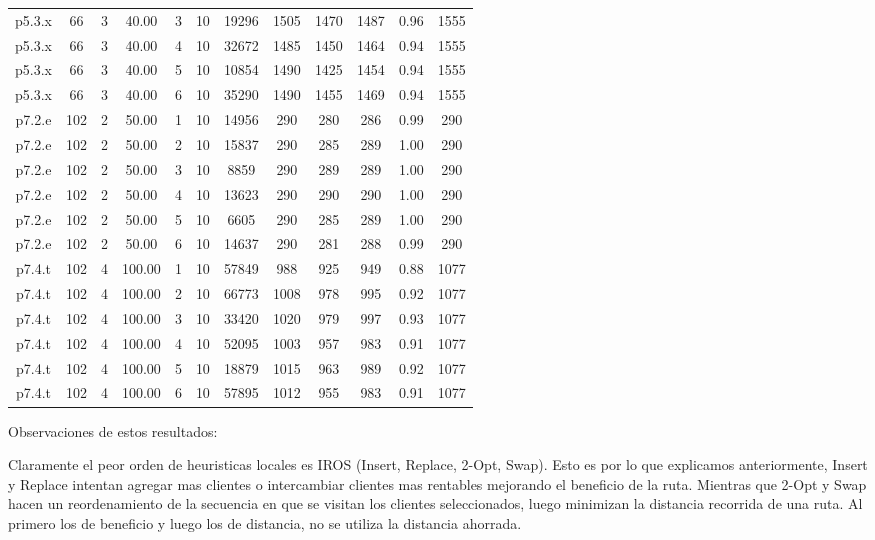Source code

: \begin{center}
\begin{tabular}{ |c|c|c|c|c|c|c|c|c|c|c|c| }
p5.3.x & 66 & 3 & 40.00 & 3 & 10 & 19296 & 1505 & 1470 & 1487 & 0.96 & 1555  \\
p5.3.x & 66 & 3 & 40.00 & 4 & 10 & 32672 & 1485 & 1450 & 1464 & 0.94 & 1555  \\
p5.3.x & 66 & 3 & 40.00 & 5 & 10 & 10854 & 1490 & 1425 & 1454 & 0.94 & 1555  \\
p5.3.x & 66 & 3 & 40.00 & 6 & 10 & 35290 & 1490 & 1455 & 1469 & 0.94 & 1555  \\
p7.2.e & 102 & 2 & 50.00 & 1 & 10 & 14956 & 290 & 280 & 286 & 0.99 & 290  \\
p7.2.e & 102 & 2 & 50.00 & 2 & 10 & 15837 & 290 & 285 & 289 & 1.00 & 290  \\
p7.2.e & 102 & 2 & 50.00 & 3 & 10 & 8859 & 290 & 289 & 289 & 1.00 & 290  \\
p7.2.e & 102 & 2 & 50.00 & 4 & 10 & 13623 & 290 & 290 & 290 & 1.00 & 290  \\
p7.2.e & 102 & 2 & 50.00 & 5 & 10 & 6605 & 290 & 285 & 289 & 1.00 & 290  \\
p7.2.e & 102 & 2 & 50.00 & 6 & 10 & 14637 & 290 & 281 & 288 & 0.99 & 290  \\
p7.4.t & 102 & 4 & 100.00 & 1 & 10 & 57849 & 988 & 925 & 949 & 0.88 & 1077  \\
p7.4.t & 102 & 4 & 100.00 & 2 & 10 & 66773 & 1008 & 978 & 995 & 0.92 & 1077  \\
p7.4.t & 102 & 4 & 100.00 & 3 & 10 & 33420 & 1020 & 979 & 997 & 0.93 & 1077  \\
p7.4.t & 102 & 4 & 100.00 & 4 & 10 & 52095 & 1003 & 957 & 983 & 0.91 & 1077  \\
p7.4.t & 102 & 4 & 100.00 & 5 & 10 & 18879 & 1015 & 963 & 989 & 0.92 & 1077  \\
p7.4.t & 102 & 4 & 100.00 & 6 & 10 & 57895 & 1012 & 955 & 983 & 0.91 & 1077  \\
\hline
\end{tabular}
\end{center}

\bigskip

Observaciones de estos resultados:

\bigskip

Claramente el peor orden de heuristicas locales es IROS (Insert, Replace, 2-Opt, Swap). Esto es por lo que explicamos anteriormente, Insert y Replace intentan agregar mas clientes o intercambiar clientes mas rentables mejorando el beneficio de la ruta. Mientras que 2-Opt y Swap hacen un reordenamiento de la secuencia en que se visitan los clientes seleccionados, luego minimizan la distancia recorrida de una ruta. Al primero los de beneficio y luego los de distancia, no se utiliza la distancia ahorrada.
◇ ◇ ◇ ◇
Task:
Without any pictures, print the whole listing again exactly as it stands.

Result of the exercise:
Source code

: \begin{center}
\begin{tabular}{ |c|c|c|c|c|c|c|c|c|c|c|c| }
p5.3.x & 66 & 3 & 40.00 & 3 & 10 & 19296 & 1505 & 1470 & 1487 & 0.96 & 1555  \\
p5.3.x & 66 & 3 & 40.00 & 4 & 10 & 32672 & 1485 & 1450 & 1464 & 0.94 & 1555  \\
p5.3.x & 66 & 3 & 40.00 & 5 & 10 & 10854 & 1490 & 1425 & 1454 & 0.94 & 1555  \\
p5.3.x & 66 & 3 & 40.00 & 6 & 10 & 35290 & 1490 & 1455 & 1469 & 0.94 & 1555  \\
p7.2.e & 102 & 2 & 50.00 & 1 & 10 & 14956 & 290 & 280 & 286 & 0.99 & 290  \\
p7.2.e & 102 & 2 & 50.00 & 2 & 10 & 15837 & 290 & 285 & 289 & 1.00 & 290  \\
p7.2.e & 102 & 2 & 50.00 & 3 & 10 & 8859 & 290 & 289 & 289 & 1.00 & 290  \\
p7.2.e & 102 & 2 & 50.00 & 4 & 10 & 13623 & 290 & 290 & 290 & 1.00 & 290  \\
p7.2.e & 102 & 2 & 50.00 & 5 & 10 & 6605 & 290 & 285 & 289 & 1.00 & 290  \\
p7.2.e & 102 & 2 & 50.00 & 6 & 10 & 14637 & 290 & 281 & 288 & 0.99 & 290  \\
p7.4.t & 102 & 4 & 100.00 & 1 & 10 & 57849 & 988 & 925 & 949 & 0.88 & 1077  \\
p7.4.t & 102 & 4 & 100.00 & 2 & 10 & 66773 & 1008 & 978 & 995 & 0.92 & 1077  \\
p7.4.t & 102 & 4 & 100.00 & 3 & 10 & 33420 & 1020 & 979 & 997 & 0.93 & 1077  \\
p7.4.t & 102 & 4 & 100.00 & 4 & 10 & 52095 & 1003 & 957 & 983 & 0.91 & 1077  \\
p7.4.t & 102 & 4 & 100.00 & 5 & 10 & 18879 & 1015 & 963 & 989 & 0.92 & 1077  \\
p7.4.t & 102 & 4 & 100.00 & 6 & 10 & 57895 & 1012 & 955 & 983 & 0.91 & 1077  \\
\hline
\end{tabular}
\end{center}

\bigskip

Observaciones de estos resultados:

\bigskip

Claramente el peor orden de heuristicas locales es IROS (Insert, Replace, 2-Opt, Swap). Esto es por lo que explicamos anteriormente, Insert y Replace intentan agregar mas clientes o intercambiar clientes mas rentables mejorando el beneficio de la ruta. Mientras que 2-Opt y Swap hacen un reordenamiento de la secuencia en que se visitan los clientes seleccionados, luego minimizan la distancia recorrida de una ruta. Al primero los de beneficio y luego los de distancia, no se utiliza la distancia ahorrada.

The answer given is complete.